### [Your assignment]
The answer must be every line of the data that holds the word "rate".

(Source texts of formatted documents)
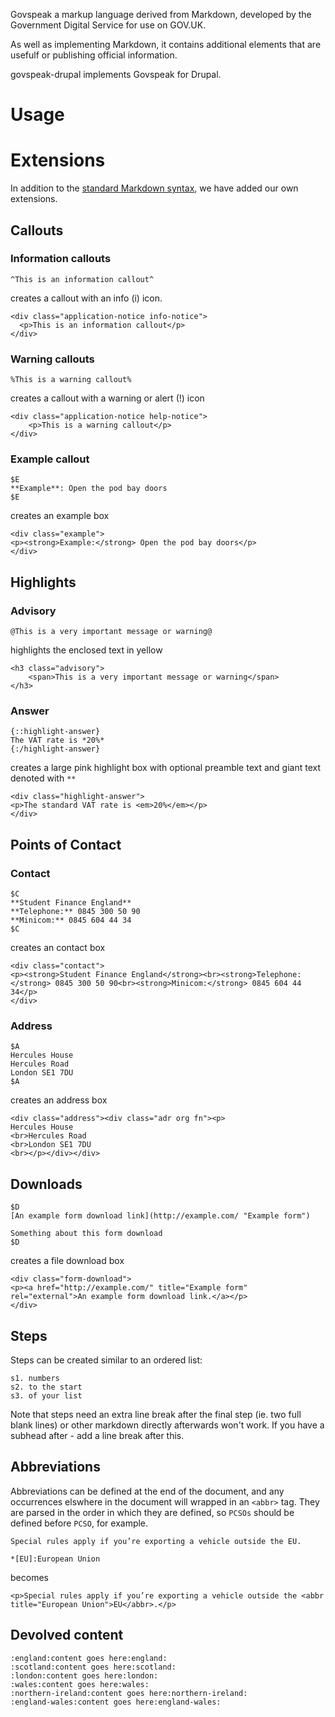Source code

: Govspeak a markup language derived from Markdown, developed by the Government Digital Service for use on GOV.UK. 

As well as implementing Markdown, it contains additional elements that are usefulf or publishing official information.

govspeak-drupal implements Govspeak for Drupal. 

# Usage

# Extensions

In addition to the [standard Markdown syntax](http://daringfireball.net/projects/markdown/syntax "Markdown syntax"), we have added our own extensions.

## Callouts

### Information callouts

    ^This is an information callout^

creates a callout with an info (i) icon.

    <div class="application-notice info-notice">
      <p>This is an information callout</p>
    </div>

### Warning callouts

    %This is a warning callout%

creates a callout with a warning or alert (!) icon

    <div class="application-notice help-notice">
    	<p>This is a warning callout</p>
    </div>

### Example callout

    $E
    **Example**: Open the pod bay doors
    $E

creates an example box

    <div class="example">
    <p><strong>Example:</strong> Open the pod bay doors</p>
    </div>

## Highlights

### Advisory

    @This is a very important message or warning@

highlights the enclosed text in yellow

    <h3 class="advisory">
    	<span>This is a very important message or warning</span>
    </h3>

### Answer

    {::highlight-answer}
    The VAT rate is *20%*
    {:/highlight-answer}

creates a large pink highlight box with optional preamble text and giant text denoted with `**`

    <div class="highlight-answer">
    <p>The standard VAT rate is <em>20%</em></p>
    </div>

## Points of Contact

### Contact

    $C
    **Student Finance England**
    **Telephone:** 0845 300 50 90
    **Minicom:** 0845 604 44 34
    $C

creates an contact box

    <div class="contact">
    <p><strong>Student Finance England</strong><br><strong>Telephone:</strong> 0845 300 50 90<br><strong>Minicom:</strong> 0845 604 44 34</p>
    </div>

### Address

    $A
    Hercules House
    Hercules Road
    London SE1 7DU
    $A

creates an address box

    <div class="address"><div class="adr org fn"><p>
    Hercules House
    <br>Hercules Road
    <br>London SE1 7DU
    <br></p></div></div>

## Downloads

    $D
    [An example form download link](http://example.com/ "Example form")

    Something about this form download
    $D

creates a file download box

    <div class="form-download">
    <p><a href="http://example.com/" title="Example form" rel="external">An example form download link.</a></p>
    </div>

## Steps

Steps can be created similar to an ordered list:

    s1. numbers
    s2. to the start
    s3. of your list

Note that steps need an extra line break after the final step (ie. two full blank lines) or other markdown directly afterwards won't work. If you have a subhead after - add a line break after this.

## Abbreviations

Abbreviations can be defined at the end of the document, and any occurrences elswhere in the document will wrapped in an `<abbr>` tag. They are parsed in the order in which they are defined, so `PCSOs` should be defined before `PCSO`, for example.

    Special rules apply if you’re exporting a vehicle outside the EU.

    *[EU]:European Union

becomes

    <p>Special rules apply if you’re exporting a vehicle outside the <abbr title="European Union">EU</abbr>.</p>

## Devolved content

    :england:content goes here:england:
    :scotland:content goes here:scotland:
    :london:content goes here:london:
    :wales:content goes here:wales:
    :northern-ireland:content goes here:northern-ireland:
    :england-wales:content goes here:england-wales:
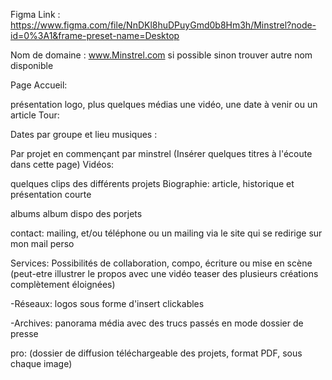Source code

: Figma Link :
https://www.figma.com/file/NnDKl8huDPuyGmd0b8Hm3h/Minstrel?node-id=0%3A1&frame-preset-name=Desktop

Nom de domaine : www.Minstrel.com si possible sinon trouver autre nom disponible

Page Accueil:

présentation logo, plus quelques médias une vidéo, une date à venir ou un article Tour:

Dates par groupe et lieu musiques :

Par projet en commençant par minstrel (Insérer quelques titres à l'écoute dans cette page) Vidéos:

quelques clips des différents projets Biographie: article, historique et présentation courte

albums album dispo des porjets

contact: mailing, et/ou téléphone ou un mailing via le site qui se redirige sur mon mail perso

Services: Possibilités de collaboration, compo, écriture ou mise en scène (peut-etre illustrer le propos avec une vidéo teaser des plusieurs créations complètement éloignées)

-Réseaux: logos sous forme d'insert clickables

-Archives: panorama média avec des trucs passés en mode dossier de presse

pro: (dossier de diffusion téléchargeable des projets, format PDF, sous chaque image)
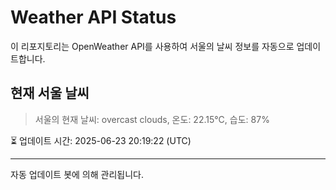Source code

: 
# Weather API Status

이 리포지토리는 OpenWeather API를 사용하여 서울의 날씨 정보를 자동으로 업데이트합니다.

## 현재 서울 날씨
> 서울의 현재 날씨: overcast clouds, 온도: 22.15°C, 습도: 87%

⏳ 업데이트 시간: 2025-06-23 20:19:22 (UTC)

---
자동 업데이트 봇에 의해 관리됩니다.
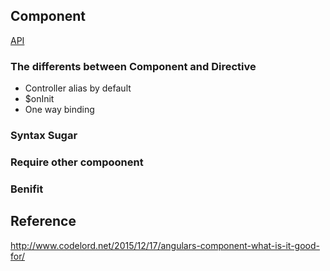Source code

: ## Component
[API](https://docs.angularjs.org/guide/component)
### The differents between Component and Directive
- Controller alias by default
- $onInit
- One way binding

### Syntax Sugar

### Require other compoonent

### Benifit

## Reference
http://www.codelord.net/2015/12/17/angulars-component-what-is-it-good-for/
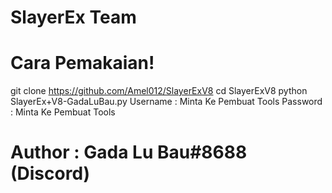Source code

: # SlayerEx Team
# Cara Pemakaian!
git clone https://github.com/Amel012/SlayerExV8
cd SlayerExV8
python SlayerEx+V8-GadaLuBau.py
Username : Minta Ke Pembuat Tools
Password : Minta Ke Pembuat Tools
# Author : Gada Lu Bau#8688 (Discord)


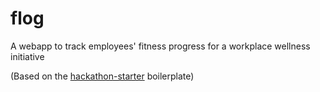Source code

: flog
=======================

A webapp to track employees' fitness progress for a workplace wellness initiative

(Based on the [hackathon-starter](https://github.com/sahat/hackathon-starter) boilerplate)


<!--
Notes
======

When setting the app up for the first time, you'll have to make sure that you
have a working MongoDB instance with a database named 'flog'. You'll also need
to give the user in the environment's MONGODB_URI (see .env file) root
privileges (via the admin database).
-->
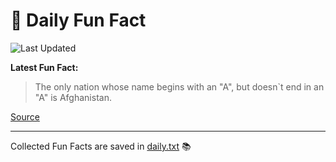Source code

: # 🌟 Daily Fun Fact

![Last Updated](https://img.shields.io/badge/Last_Updated-2025_05_17-blue?style=flat-square)

**Latest Fun Fact:**

> The only nation whose name begins with an "A", but doesn`t end in an "A" is Afghanistan.

[Source](http://www.djtech.net/humor/useless_facts.htm)

---

Collected Fun Facts are saved in [daily.txt](daily.txt) 📚
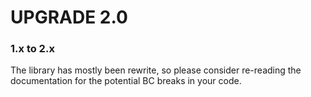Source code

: # UPGRADE 2.0

### 1.x to 2.x

The library has mostly been rewrite, so please consider re-reading the documentation for the potential BC breaks in 
your code.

### [Solution to this task]
    The VAT rate is *20%*
    <p>The standard VAT rate is <em>20%</em></p>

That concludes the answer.